The GTUC has an abiding interest in the creation of a just society for all based on rights and the rule of law and the resulting impact on the lives of workers in their socio, cultural, economic and political spheres, in and out of the workplace. These are the tenets of our existence, that we work/unite with anyone/everyone to achieve. Given this premise the workers would have an interest in the successes Ms Burton so freely claims on the PPP platform, as evidently she feels compelled to defend an association with a government infamously known for its attacks on the working class.
And these anti-worker attacks have been many over the years.

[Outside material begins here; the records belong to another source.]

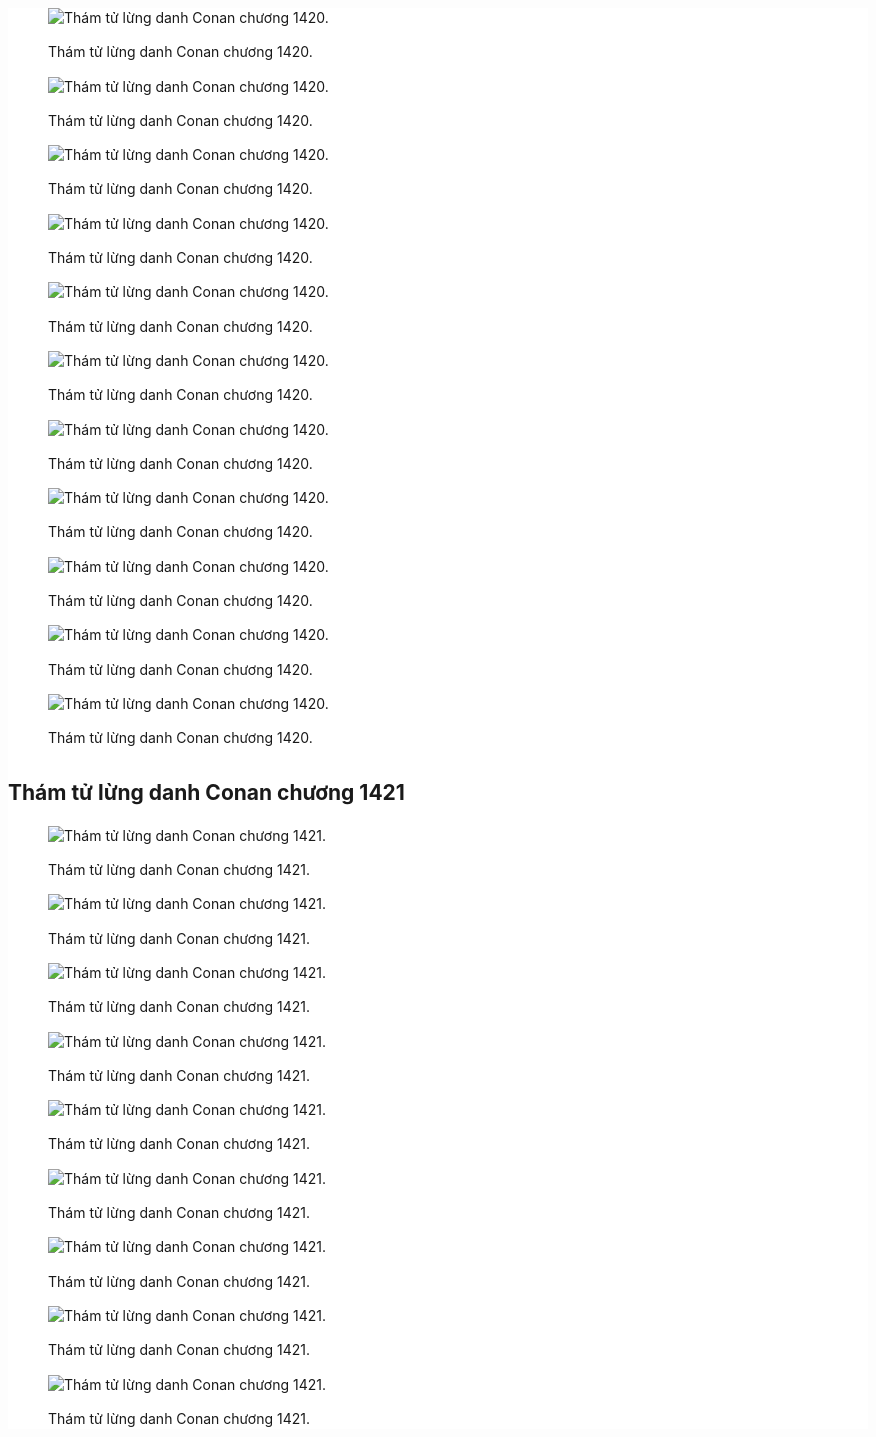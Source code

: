 <figure><img src="https://banmaixanh.vercel.app/manga/gosho-aoyama/tham-tu-lung-danh-conan/0420-08.jpg" alt="Thám tử lừng danh Conan chương 1420." title="Thám tử lừng danh Conan chương 1420." height=100% width=100%><figcaption><p>Thám tử lừng danh Conan chương 1420.</p></figcaption></figure>

<figure><img src="https://banmaixanh.vercel.app/manga/gosho-aoyama/tham-tu-lung-danh-conan/0420-09.jpg" alt="Thám tử lừng danh Conan chương 1420." title="Thám tử lừng danh Conan chương 1420." height=100% width=100%><figcaption><p>Thám tử lừng danh Conan chương 1420.</p></figcaption></figure>

<figure><img src="https://banmaixanh.vercel.app/manga/gosho-aoyama/tham-tu-lung-danh-conan/0420-10.jpg" alt="Thám tử lừng danh Conan chương 1420." title="Thám tử lừng danh Conan chương 1420." height=100% width=100%><figcaption><p>Thám tử lừng danh Conan chương 1420.</p></figcaption></figure>

<figure><img src="https://banmaixanh.vercel.app/manga/gosho-aoyama/tham-tu-lung-danh-conan/0420-11.jpg" alt="Thám tử lừng danh Conan chương 1420." title="Thám tử lừng danh Conan chương 1420." height=100% width=100%><figcaption><p>Thám tử lừng danh Conan chương 1420.</p></figcaption></figure>

<figure><img src="https://banmaixanh.vercel.app/manga/gosho-aoyama/tham-tu-lung-danh-conan/0420-12.jpg" alt="Thám tử lừng danh Conan chương 1420." title="Thám tử lừng danh Conan chương 1420." height=100% width=100%><figcaption><p>Thám tử lừng danh Conan chương 1420.</p></figcaption></figure>

<figure><img src="https://banmaixanh.vercel.app/manga/gosho-aoyama/tham-tu-lung-danh-conan/0420-13.jpg" alt="Thám tử lừng danh Conan chương 1420." title="Thám tử lừng danh Conan chương 1420." height=100% width=100%><figcaption><p>Thám tử lừng danh Conan chương 1420.</p></figcaption></figure>

<figure><img src="https://banmaixanh.vercel.app/manga/gosho-aoyama/tham-tu-lung-danh-conan/0420-14.jpg" alt="Thám tử lừng danh Conan chương 1420." title="Thám tử lừng danh Conan chương 1420." height=100% width=100%><figcaption><p>Thám tử lừng danh Conan chương 1420.</p></figcaption></figure>

<figure><img src="https://banmaixanh.vercel.app/manga/gosho-aoyama/tham-tu-lung-danh-conan/0420-15.jpg" alt="Thám tử lừng danh Conan chương 1420." title="Thám tử lừng danh Conan chương 1420." height=100% width=100%><figcaption><p>Thám tử lừng danh Conan chương 1420.</p></figcaption></figure>

<figure><img src="https://banmaixanh.vercel.app/manga/gosho-aoyama/tham-tu-lung-danh-conan/0420-16.jpg" alt="Thám tử lừng danh Conan chương 1420." title="Thám tử lừng danh Conan chương 1420." height=100% width=100%><figcaption><p>Thám tử lừng danh Conan chương 1420.</p></figcaption></figure>

<figure><img src="https://banmaixanh.vercel.app/manga/gosho-aoyama/tham-tu-lung-danh-conan/0420-17.jpg" alt="Thám tử lừng danh Conan chương 1420." title="Thám tử lừng danh Conan chương 1420." height=100% width=100%><figcaption><p>Thám tử lừng danh Conan chương 1420.</p></figcaption></figure>

<figure><img src="https://banmaixanh.vercel.app/manga/gosho-aoyama/tham-tu-lung-danh-conan/0420-18.jpg" alt="Thám tử lừng danh Conan chương 1420." title="Thám tử lừng danh Conan chương 1420." height=100% width=100%><figcaption><p>Thám tử lừng danh Conan chương 1420.</p></figcaption></figure>

## Thám tử lừng danh Conan chương 1421

<figure><img src="https://banmaixanh.vercel.app/manga/gosho-aoyama/tham-tu-lung-danh-conan/0421-01.jpg" alt="Thám tử lừng danh Conan chương 1421." title="Thám tử lừng danh Conan chương 1421." height=100% width=100%><figcaption><p>Thám tử lừng danh Conan chương 1421.</p></figcaption></figure>

<figure><img src="https://banmaixanh.vercel.app/manga/gosho-aoyama/tham-tu-lung-danh-conan/0421-02.jpg" alt="Thám tử lừng danh Conan chương 1421." title="Thám tử lừng danh Conan chương 1421." height=100% width=100%><figcaption><p>Thám tử lừng danh Conan chương 1421.</p></figcaption></figure>

<figure><img src="https://banmaixanh.vercel.app/manga/gosho-aoyama/tham-tu-lung-danh-conan/0421-03.jpg" alt="Thám tử lừng danh Conan chương 1421." title="Thám tử lừng danh Conan chương 1421." height=100% width=100%><figcaption><p>Thám tử lừng danh Conan chương 1421.</p></figcaption></figure>

<figure><img src="https://banmaixanh.vercel.app/manga/gosho-aoyama/tham-tu-lung-danh-conan/0421-04.jpg" alt="Thám tử lừng danh Conan chương 1421." title="Thám tử lừng danh Conan chương 1421." height=100% width=100%><figcaption><p>Thám tử lừng danh Conan chương 1421.</p></figcaption></figure>

<figure><img src="https://banmaixanh.vercel.app/manga/gosho-aoyama/tham-tu-lung-danh-conan/0421-05.jpg" alt="Thám tử lừng danh Conan chương 1421." title="Thám tử lừng danh Conan chương 1421." height=100% width=100%><figcaption><p>Thám tử lừng danh Conan chương 1421.</p></figcaption></figure>

<figure><img src="https://banmaixanh.vercel.app/manga/gosho-aoyama/tham-tu-lung-danh-conan/0421-06.jpg" alt="Thám tử lừng danh Conan chương 1421." title="Thám tử lừng danh Conan chương 1421." height=100% width=100%><figcaption><p>Thám tử lừng danh Conan chương 1421.</p></figcaption></figure>

<figure><img src="https://banmaixanh.vercel.app/manga/gosho-aoyama/tham-tu-lung-danh-conan/0421-07.jpg" alt="Thám tử lừng danh Conan chương 1421." title="Thám tử lừng danh Conan chương 1421." height=100% width=100%><figcaption><p>Thám tử lừng danh Conan chương 1421.</p></figcaption></figure>

<figure><img src="https://banmaixanh.vercel.app/manga/gosho-aoyama/tham-tu-lung-danh-conan/0421-08.jpg" alt="Thám tử lừng danh Conan chương 1421." title="Thám tử lừng danh Conan chương 1421." height=100% width=100%><figcaption><p>Thám tử lừng danh Conan chương 1421.</p></figcaption></figure>

<figure><img src="https://banmaixanh.vercel.app/manga/gosho-aoyama/tham-tu-lung-danh-conan/0421-09.jpg" alt="Thám tử lừng danh Conan chương 1421." title="Thám tử lừng danh Conan chương 1421." height=100% width=100%><figcaption><p>Thám tử lừng danh Conan chương 1421.</p></figcaption></figure>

Some are: 1) Govern-ment refusal to respect the right of workers to freedom of association with a union of their choice, and to collective bargaining; 2) the 2-year struggle of the bauxite workers employed at the Bauxite Company of Guyana Inc (BCGI) where the Minister of Labour refuses to enforce the Labour laws and have the company respect Section 23 of the Trade Union and Recognition Act to treat with the Guyana Bauxite and General Workers Union (GB&GWU); 3) The state-owned GuySuCo threat to de-recognise the Guyana Agricultural and General Workers Union (GAWU) as the bargaining agent for sugar workers; 4) The government decade old refusal to engage in collective bargaining with the Guyana Public Service Union (GPSU) and implement in its entirety the Armstrong Arbitration Award; 5) The composition of the Trade Union Recog-nition and Certification Board, making it prone to political manipulation; 6) The struggle being waged by the Postal, Telecommunica-tion & Workers Union, (Ms Burton’s former union) to secure a decent pension for senior officers of the once state-owned Guyana Telecommunication Corporation; 7) The failure of the government to implement the GTUC/Government of Guyana 2001 Agreement to improve policing as critical to good governance, reducing crime, ensuring security, peaceful co-existence and development; 8) The unjust denial of the workers’ money to the Critchlow Labour College and Guyana Trades Union Congress; 9) The failure to implement income tax reform and the lowering of VAT; 10) The failure to implement the National Development Strategy to ensure equitable development for all; 11) The failure to institute a Poverty Reduction Programme through job creation; 12) The failure to uphold international conventions, universal declarations and principles, and the Guyana Constitution for all.
And in so far as the above exists and in the face of the government‘s continued refusal to address same, Ms Burton can make no honest claim of success(es) with this administration during her GTUC presidency.